## Records to process
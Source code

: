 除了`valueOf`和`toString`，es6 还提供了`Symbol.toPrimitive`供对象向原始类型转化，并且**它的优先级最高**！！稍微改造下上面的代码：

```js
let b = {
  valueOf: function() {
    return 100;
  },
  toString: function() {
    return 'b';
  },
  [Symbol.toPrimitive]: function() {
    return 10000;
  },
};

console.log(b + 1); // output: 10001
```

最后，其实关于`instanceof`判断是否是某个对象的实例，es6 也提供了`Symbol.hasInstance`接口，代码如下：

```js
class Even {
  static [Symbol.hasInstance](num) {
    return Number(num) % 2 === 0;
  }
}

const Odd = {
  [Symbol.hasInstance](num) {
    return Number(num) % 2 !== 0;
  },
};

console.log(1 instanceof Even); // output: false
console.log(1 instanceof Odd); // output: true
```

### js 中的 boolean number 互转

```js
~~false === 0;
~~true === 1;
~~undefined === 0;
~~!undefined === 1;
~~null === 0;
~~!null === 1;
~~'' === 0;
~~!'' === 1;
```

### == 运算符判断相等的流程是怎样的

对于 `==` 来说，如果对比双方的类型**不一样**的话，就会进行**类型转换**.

## Task requirements
Scan the records above and report every line with the string "Even".

## The answer
class Even {
console.log(1 instanceof Even); // output: false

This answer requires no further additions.